## Task requirements
Skip the images and copy each record exactly as written.

## Input
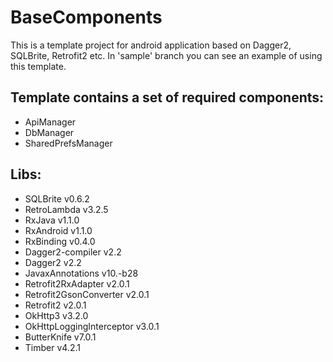 # BaseComponents

This is a template project for android application based on Dagger2, SQLBrite, Retrofit2 etc.
In 'sample' branch you can see an example of using this template.

## Template contains a set of required components:

* ApiManager
* DbManager
* SharedPrefsManager

## Libs:

* SQLBrite v0.6.2
* RetroLambda v3.2.5
* RxJava v1.1.0
* RxAndroid v1.1.0
* RxBinding v0.4.0
* Dagger2-compiler v2.2
* Dagger2 v2.2
* JavaxAnnotations v10.-b28
* Retrofit2RxAdapter v2.0.1
* Retrofit2GsonConverter v2.0.1
* Retrofit2 v2.0.1
* OkHttp3 v3.2.0
* OkHttpLoggingInterceptor v3.0.1
* ButterKnife v7.0.1
* Timber v4.2.1

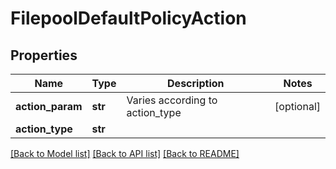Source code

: # FilepoolDefaultPolicyAction

## Properties
Name | Type | Description | Notes
------------ | ------------- | ------------- | -------------
**action_param** | **str** | Varies according to action_type | [optional] 
**action_type** | **str** |  | 

[[Back to Model list]](../README.md#documentation-for-models) [[Back to API list]](../README.md#documentation-for-api-endpoints) [[Back to README]](../README.md)


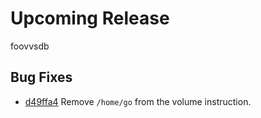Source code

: # Upcoming Release

foovvsdb
## Bug Fixes

* [d49ffa4](https://github.com/gocd/docker-gocd-server/commit/d49ffa4) Remove `/home/go` from the volume instruction.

## Result of the task
 # BaseComponents

This is a template project for android application based on Dagger2, SQLBrite, Retrofit2 etc.
In 'sample' branch you can see an example of using this template.

## Template contains a set of required components:

* ApiManager
* DbManager
* SharedPrefsManager

## Libs:

* SQLBrite v0.6.2
* RetroLambda v3.2.5
* RxJava v1.1.0
* RxAndroid v1.1.0
* RxBinding v0.4.0
* Dagger2-compiler v2.2
* Dagger2 v2.2
* JavaxAnnotations v10.-b28
* Retrofit2RxAdapter v2.0.1
* Retrofit2GsonConverter v2.0.1
* Retrofit2 v2.0.1
* OkHttp3 v3.2.0
* OkHttpLoggingInterceptor v3.0.1
* ButterKnife v7.0.1
* Timber v4.2.1

Source code

: # FilepoolDefaultPolicyAction

## Properties
Name | Type | Description | Notes
------------ | ------------- | ------------- | -------------
**action_param** | **str** | Varies according to action_type | [optional] 
**action_type** | **str** |  | 

[[Back to Model list]](../README.md#documentation-for-models) [[Back to API list]](../README.md#documentation-for-api-endpoints) [[Back to README]](../README.md)


Source code

: # Upcoming Release

foovvsdb
## Bug Fixes

* [d49ffa4](https://github.com/gocd/docker-gocd-server/commit/d49ffa4) Remove `/home/go` from the volume instruction.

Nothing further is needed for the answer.